Among the entries below, find the line with "local gauge and", then quote it and each following line up to and including the line with "is linear, including on differences.", and nothing else.

■ **Provided records**
════════

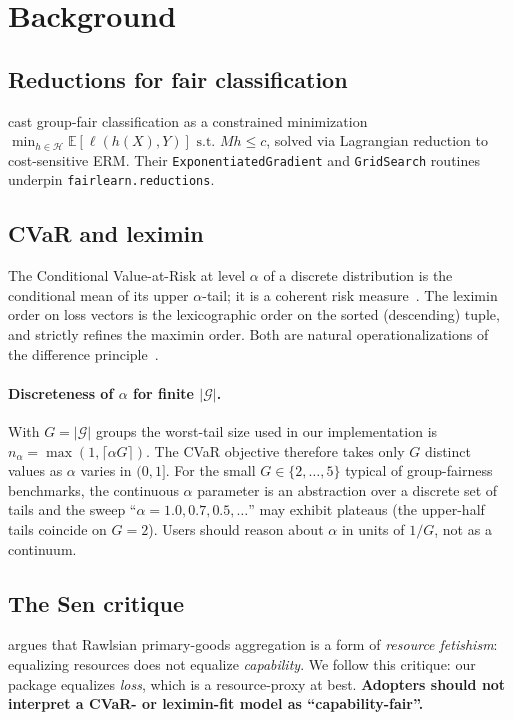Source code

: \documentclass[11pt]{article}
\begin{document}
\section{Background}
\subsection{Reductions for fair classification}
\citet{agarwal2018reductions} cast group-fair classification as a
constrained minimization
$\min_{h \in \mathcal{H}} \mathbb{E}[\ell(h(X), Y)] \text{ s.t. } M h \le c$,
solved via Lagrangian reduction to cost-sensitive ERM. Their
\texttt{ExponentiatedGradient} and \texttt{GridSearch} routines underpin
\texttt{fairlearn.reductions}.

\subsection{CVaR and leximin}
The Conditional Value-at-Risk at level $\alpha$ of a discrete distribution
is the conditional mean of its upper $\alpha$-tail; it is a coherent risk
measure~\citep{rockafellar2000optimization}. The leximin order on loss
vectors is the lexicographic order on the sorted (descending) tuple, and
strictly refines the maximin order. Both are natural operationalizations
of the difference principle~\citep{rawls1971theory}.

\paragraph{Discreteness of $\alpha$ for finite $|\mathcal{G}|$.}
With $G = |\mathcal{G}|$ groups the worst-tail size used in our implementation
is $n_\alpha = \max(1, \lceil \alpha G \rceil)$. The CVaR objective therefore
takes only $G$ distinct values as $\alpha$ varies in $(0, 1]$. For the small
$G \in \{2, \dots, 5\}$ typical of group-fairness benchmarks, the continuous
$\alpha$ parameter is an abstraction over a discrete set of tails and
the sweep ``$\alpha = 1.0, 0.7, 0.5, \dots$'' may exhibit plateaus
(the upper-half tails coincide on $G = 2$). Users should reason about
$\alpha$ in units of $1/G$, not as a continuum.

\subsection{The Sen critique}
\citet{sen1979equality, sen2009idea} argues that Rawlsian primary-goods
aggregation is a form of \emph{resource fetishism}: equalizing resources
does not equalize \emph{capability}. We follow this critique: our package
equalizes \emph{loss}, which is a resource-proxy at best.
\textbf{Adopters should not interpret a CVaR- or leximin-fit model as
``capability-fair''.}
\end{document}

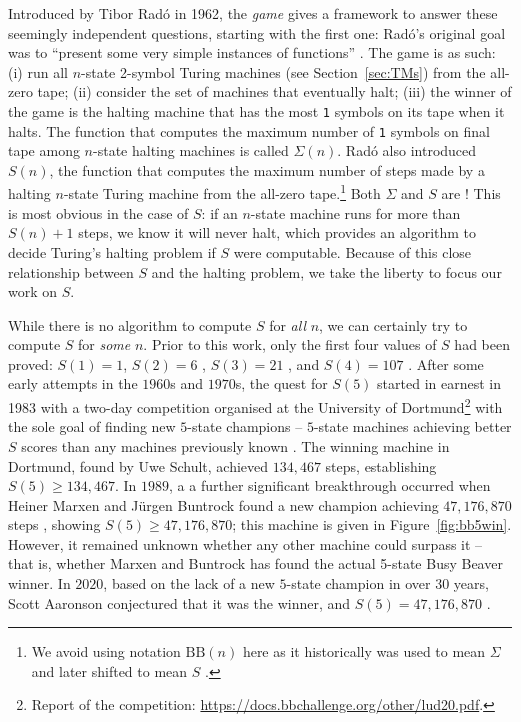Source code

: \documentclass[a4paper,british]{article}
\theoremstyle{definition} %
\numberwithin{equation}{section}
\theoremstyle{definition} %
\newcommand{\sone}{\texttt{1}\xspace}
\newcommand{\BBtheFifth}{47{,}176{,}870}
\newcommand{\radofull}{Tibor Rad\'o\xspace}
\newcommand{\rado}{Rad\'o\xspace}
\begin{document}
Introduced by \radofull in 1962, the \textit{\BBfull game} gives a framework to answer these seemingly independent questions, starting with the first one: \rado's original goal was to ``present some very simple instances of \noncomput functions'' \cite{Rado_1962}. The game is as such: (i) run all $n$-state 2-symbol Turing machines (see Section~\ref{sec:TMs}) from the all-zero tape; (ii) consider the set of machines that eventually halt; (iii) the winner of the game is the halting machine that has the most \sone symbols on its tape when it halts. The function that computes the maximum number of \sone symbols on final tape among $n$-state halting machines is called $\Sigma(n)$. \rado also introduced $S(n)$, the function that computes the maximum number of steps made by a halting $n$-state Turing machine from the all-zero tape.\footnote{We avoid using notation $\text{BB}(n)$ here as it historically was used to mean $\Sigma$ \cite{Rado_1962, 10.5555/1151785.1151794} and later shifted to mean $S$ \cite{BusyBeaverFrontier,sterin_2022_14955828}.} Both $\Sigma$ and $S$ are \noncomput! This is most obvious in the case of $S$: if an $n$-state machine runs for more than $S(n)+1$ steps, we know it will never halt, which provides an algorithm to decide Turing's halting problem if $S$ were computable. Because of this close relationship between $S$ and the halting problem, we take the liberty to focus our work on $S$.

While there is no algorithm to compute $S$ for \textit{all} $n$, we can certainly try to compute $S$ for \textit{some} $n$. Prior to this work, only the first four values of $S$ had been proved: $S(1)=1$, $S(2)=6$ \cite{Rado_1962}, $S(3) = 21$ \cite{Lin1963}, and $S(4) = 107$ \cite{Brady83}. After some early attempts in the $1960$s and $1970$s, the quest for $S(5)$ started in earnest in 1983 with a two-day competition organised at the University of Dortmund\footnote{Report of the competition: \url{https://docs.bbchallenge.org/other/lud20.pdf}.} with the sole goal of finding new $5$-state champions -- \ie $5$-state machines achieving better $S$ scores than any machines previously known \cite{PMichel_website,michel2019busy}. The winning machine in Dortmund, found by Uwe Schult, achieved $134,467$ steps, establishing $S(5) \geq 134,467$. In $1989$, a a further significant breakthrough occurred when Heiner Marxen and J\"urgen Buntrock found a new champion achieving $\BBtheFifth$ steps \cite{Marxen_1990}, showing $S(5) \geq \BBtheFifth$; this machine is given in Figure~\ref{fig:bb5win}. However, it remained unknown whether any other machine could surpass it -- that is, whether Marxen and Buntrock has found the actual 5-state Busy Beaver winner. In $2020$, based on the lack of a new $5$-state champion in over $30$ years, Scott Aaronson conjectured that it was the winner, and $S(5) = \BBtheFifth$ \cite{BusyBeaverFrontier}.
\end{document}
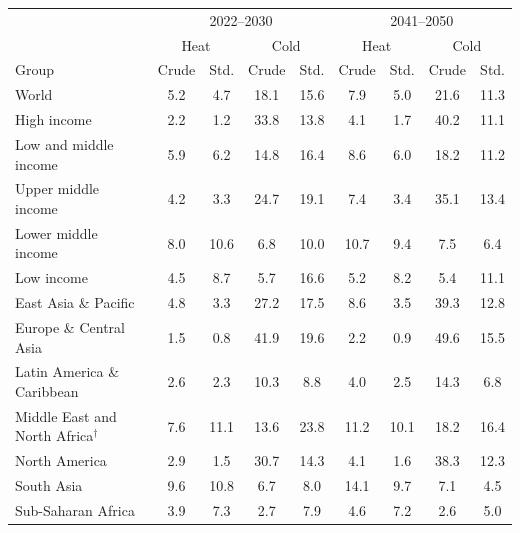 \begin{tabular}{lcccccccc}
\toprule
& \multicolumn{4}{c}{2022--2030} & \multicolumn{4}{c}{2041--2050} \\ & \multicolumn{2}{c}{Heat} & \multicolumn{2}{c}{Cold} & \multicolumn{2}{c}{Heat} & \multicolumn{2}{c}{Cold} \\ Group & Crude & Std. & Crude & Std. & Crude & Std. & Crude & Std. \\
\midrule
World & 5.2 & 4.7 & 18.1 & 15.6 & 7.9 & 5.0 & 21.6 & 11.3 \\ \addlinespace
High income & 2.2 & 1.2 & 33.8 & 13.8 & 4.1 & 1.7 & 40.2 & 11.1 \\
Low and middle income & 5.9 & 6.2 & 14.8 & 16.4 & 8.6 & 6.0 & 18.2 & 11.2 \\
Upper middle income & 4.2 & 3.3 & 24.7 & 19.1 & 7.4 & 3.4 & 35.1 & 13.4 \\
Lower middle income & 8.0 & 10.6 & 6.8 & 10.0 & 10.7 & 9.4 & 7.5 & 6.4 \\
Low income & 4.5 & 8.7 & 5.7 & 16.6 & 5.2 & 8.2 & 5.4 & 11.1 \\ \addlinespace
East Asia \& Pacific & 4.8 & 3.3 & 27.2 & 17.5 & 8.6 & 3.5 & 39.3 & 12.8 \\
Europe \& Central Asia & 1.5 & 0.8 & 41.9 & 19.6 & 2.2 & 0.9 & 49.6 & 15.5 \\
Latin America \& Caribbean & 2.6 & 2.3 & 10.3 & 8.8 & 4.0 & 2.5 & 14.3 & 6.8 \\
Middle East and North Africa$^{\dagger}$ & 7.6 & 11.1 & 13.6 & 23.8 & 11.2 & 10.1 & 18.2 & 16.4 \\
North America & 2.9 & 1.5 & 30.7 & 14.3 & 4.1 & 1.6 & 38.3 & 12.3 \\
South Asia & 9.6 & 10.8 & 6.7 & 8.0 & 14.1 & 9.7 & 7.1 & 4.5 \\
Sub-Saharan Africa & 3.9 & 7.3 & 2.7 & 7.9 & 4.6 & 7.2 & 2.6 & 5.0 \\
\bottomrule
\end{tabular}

════════

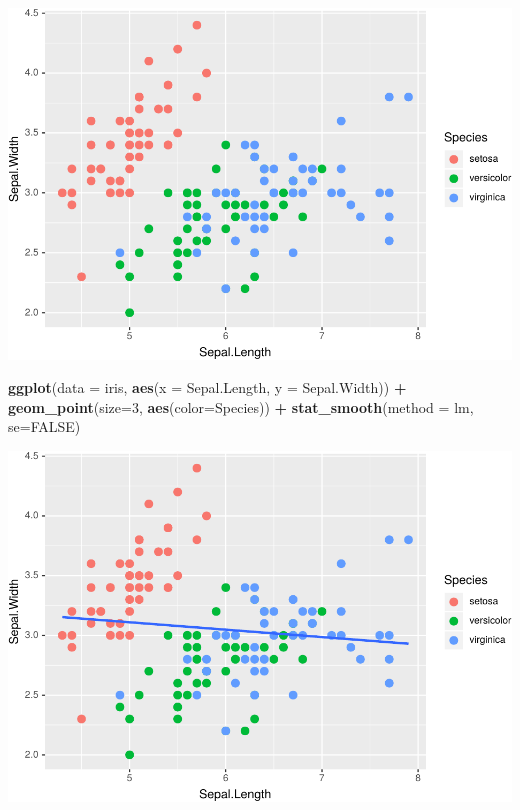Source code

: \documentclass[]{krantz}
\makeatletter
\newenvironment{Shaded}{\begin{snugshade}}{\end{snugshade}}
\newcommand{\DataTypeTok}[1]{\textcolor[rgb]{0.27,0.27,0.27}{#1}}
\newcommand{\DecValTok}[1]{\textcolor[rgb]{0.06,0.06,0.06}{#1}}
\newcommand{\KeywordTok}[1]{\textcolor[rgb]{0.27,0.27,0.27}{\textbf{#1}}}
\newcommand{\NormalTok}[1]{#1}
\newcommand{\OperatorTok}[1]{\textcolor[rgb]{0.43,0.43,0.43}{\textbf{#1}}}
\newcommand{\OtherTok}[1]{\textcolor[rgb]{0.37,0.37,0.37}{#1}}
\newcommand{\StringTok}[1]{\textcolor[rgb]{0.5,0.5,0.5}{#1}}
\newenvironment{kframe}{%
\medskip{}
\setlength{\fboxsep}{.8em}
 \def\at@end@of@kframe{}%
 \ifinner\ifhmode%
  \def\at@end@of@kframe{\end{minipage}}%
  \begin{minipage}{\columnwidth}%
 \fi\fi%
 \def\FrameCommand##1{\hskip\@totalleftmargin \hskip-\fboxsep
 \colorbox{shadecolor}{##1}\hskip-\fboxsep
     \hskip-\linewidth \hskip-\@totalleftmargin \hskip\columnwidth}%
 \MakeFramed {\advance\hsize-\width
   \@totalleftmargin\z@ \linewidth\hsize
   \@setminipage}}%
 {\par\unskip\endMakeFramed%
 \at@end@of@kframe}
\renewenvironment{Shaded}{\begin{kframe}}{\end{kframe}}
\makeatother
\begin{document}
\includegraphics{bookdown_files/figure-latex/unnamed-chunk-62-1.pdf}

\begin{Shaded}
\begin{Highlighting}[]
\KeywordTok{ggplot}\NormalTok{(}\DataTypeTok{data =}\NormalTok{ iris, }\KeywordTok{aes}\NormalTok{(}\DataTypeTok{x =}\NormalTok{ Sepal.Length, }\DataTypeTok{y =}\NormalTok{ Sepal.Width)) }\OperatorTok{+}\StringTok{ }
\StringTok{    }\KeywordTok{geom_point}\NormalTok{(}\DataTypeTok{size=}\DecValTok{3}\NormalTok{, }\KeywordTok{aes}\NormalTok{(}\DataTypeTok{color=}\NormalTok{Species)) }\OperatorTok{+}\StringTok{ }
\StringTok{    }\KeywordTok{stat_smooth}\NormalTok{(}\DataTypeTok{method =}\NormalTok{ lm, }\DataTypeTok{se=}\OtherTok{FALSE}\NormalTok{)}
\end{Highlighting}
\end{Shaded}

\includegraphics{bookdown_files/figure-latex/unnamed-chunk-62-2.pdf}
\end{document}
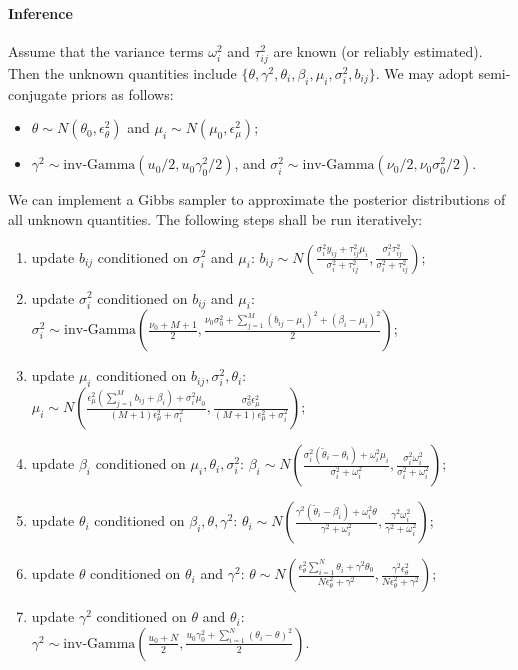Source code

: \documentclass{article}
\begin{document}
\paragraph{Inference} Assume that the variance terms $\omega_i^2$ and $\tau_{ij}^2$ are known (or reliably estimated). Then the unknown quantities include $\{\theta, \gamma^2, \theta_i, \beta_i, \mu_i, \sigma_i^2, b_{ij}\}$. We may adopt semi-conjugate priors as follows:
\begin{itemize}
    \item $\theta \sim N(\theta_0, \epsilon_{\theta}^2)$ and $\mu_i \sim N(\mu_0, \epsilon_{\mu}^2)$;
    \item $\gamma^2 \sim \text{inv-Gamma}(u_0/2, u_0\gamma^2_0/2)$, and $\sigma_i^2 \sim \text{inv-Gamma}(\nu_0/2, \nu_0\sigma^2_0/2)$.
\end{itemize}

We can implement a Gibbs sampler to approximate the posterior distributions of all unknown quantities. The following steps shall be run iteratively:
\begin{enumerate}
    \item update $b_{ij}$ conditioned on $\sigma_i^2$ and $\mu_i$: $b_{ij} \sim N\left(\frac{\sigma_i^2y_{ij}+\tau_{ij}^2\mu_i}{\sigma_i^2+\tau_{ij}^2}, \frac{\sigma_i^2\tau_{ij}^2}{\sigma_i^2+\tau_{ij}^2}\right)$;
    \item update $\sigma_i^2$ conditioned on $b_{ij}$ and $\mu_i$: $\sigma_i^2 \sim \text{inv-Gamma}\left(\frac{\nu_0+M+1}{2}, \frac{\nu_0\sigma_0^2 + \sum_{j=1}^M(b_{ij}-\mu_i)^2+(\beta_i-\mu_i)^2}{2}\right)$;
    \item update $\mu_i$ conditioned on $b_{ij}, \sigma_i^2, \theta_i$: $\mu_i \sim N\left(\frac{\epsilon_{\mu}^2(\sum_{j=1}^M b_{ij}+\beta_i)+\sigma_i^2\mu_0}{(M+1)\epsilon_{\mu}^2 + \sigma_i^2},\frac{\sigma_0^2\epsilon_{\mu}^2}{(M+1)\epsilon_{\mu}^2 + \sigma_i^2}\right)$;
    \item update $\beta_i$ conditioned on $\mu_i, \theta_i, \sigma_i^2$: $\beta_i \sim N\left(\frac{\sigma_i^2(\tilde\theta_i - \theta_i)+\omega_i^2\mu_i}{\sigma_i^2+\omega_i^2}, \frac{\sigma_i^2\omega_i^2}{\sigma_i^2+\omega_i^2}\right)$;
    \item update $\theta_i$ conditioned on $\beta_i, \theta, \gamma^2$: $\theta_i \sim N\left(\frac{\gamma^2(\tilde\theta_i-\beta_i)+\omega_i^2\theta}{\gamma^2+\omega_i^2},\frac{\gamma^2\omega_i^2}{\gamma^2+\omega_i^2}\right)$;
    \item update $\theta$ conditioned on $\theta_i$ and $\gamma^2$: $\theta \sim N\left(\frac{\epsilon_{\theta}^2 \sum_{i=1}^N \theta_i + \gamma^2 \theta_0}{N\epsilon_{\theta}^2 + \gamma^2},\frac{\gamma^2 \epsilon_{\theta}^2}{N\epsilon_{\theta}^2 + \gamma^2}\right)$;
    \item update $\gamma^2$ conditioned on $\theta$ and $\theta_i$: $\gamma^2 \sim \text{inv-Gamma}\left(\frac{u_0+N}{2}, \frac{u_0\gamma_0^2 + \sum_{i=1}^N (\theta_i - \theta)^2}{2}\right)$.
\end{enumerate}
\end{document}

════════

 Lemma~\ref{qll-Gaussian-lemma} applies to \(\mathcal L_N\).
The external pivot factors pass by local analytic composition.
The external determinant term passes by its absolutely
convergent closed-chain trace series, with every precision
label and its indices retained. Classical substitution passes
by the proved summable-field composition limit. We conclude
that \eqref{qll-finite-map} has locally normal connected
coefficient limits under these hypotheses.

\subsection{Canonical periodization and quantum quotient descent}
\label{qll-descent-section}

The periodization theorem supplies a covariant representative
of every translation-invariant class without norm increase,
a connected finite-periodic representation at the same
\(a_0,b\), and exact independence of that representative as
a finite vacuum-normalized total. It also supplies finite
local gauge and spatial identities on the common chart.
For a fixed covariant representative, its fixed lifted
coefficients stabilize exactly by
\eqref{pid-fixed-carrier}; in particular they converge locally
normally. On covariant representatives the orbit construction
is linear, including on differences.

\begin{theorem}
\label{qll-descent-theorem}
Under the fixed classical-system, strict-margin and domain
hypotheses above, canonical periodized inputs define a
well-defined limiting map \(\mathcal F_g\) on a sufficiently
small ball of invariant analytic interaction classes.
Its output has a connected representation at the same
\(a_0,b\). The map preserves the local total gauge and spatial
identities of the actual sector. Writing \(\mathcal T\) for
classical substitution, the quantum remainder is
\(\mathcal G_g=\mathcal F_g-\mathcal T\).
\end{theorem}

════════

■ **Solution for this task**
local gauge and spatial identities on the common chart.
For a fixed covariant representative, its fixed lifted
coefficients stabilize exactly by
\eqref{pid-fixed-carrier}; in particular they converge locally
normally. On covariant representatives the orbit construction
is linear, including on differences.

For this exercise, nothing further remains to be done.